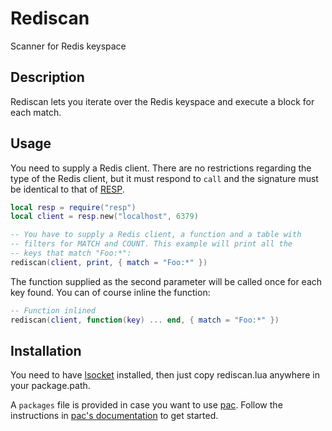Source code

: Rediscan
========

Scanner for Redis keyspace

Description
-----------

Rediscan lets you iterate over the Redis keyspace and execute a
block for each match.

Usage
-----

You need to supply a Redis client. There are no restrictions
regarding the type of the Redis client, but it must respond to
`call` and the signature must be identical to that of
[RESP][resp].


```lua
local resp = require("resp")
local client = resp.new("localhost", 6379)

-- You have to supply a Redis client, a function and a table with
-- filters for MATCH and COUNT. This example will print all the
-- keys that match "Foo:*":
rediscan(client, print, { match = "Foo:*" })
```

The function supplied as the second parameter will be called once
for each key found. You can of course inline the function:

```lua
-- Function inlined
rediscan(client, function(key) ... end, { match = "Foo:*" })
```

Installation
------------

You need to have [lsocket](http://www.tset.de/lsocket/) installed,
then just copy rediscan.lua anywhere in your package.path.

A `packages` file is provided in case you want to use [pac][pac].
Follow the instructions in [pac's documentation][pac] to get
started.

[pac]: https://github.com/soveran/pac
[resp]: https://github.com/soveran/resp
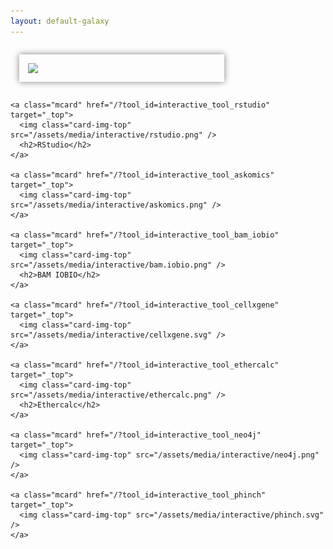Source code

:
 ```yaml
---
layout: default-galaxy
---
```

<style type="text/css">
#maincontainer {
width: 100% !important;
}

.mcard {
	box-shadow: 0px 0px 10px grey;
	display: flex;
  width: 300px;
  flex-direction: column;
  margin: 1em;
  padding: 1em;
}
.mcard .card-img-top {
	width: 100%;
}
.mcard h2{
	text-align: center;
	color: #333;
	padding: 0.5em;
}
.mcard:hover {
	box-shadow: 0px 0px 10px black;
}

.flex-container {
  padding: 0;
  margin: 0;
  list-style: none;

  display: -webkit-box;
  display: -moz-box;
  display: -ms-flexbox;
  display: -webkit-flex;
  display: flex;

  -webkit-flex-flow: row wrap;
  justify-content: flex-start;
}
.mcard img {
margin: auto;
}

</style>

<div class="flex-container">
	<a class="mcard" href="/?tool_id=interactive_tool_jupyter" target="_top">
	  <img class="card-img-top" src="https://jupyter.org/assets/main-logo.svg" />
	</a>

	<a class="mcard" href="/?tool_id=interactive_tool_rstudio" target="_top">
	  <img class="card-img-top" src="/assets/media/interactive/rstudio.png" />
	  <h2>RStudio</h2>
	</a>

	<a class="mcard" href="/?tool_id=interactive_tool_askomics" target="_top">
	  <img class="card-img-top" src="/assets/media/interactive/askomics.png" />
	</a>

	<a class="mcard" href="/?tool_id=interactive_tool_bam_iobio" target="_top">
	  <img class="card-img-top" src="/assets/media/interactive/bam.iobio.png" />
	  <h2>BAM IOBIO</h2>
	</a>

	<a class="mcard" href="/?tool_id=interactive_tool_cellxgene" target="_top">
	  <img class="card-img-top" src="/assets/media/interactive/cellxgene.svg" />
	</a>

	<a class="mcard" href="/?tool_id=interactive_tool_ethercalc" target="_top">
	  <img class="card-img-top" src="/assets/media/interactive/ethercalc.png" />
	  <h2>Ethercalc</h2>
	</a>

	<a class="mcard" href="/?tool_id=interactive_tool_neo4j" target="_top">
	  <img class="card-img-top" src="/assets/media/interactive/neo4j.png" />
	</a>

	<a class="mcard" href="/?tool_id=interactive_tool_phinch" target="_top">
	  <img class="card-img-top" src="/assets/media/interactive/phinch.svg" />
	</a>

</div>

**Exercise instructions**
Determine how many lines of the entries hold "print", and reply with that number only.

**Exercise output**
2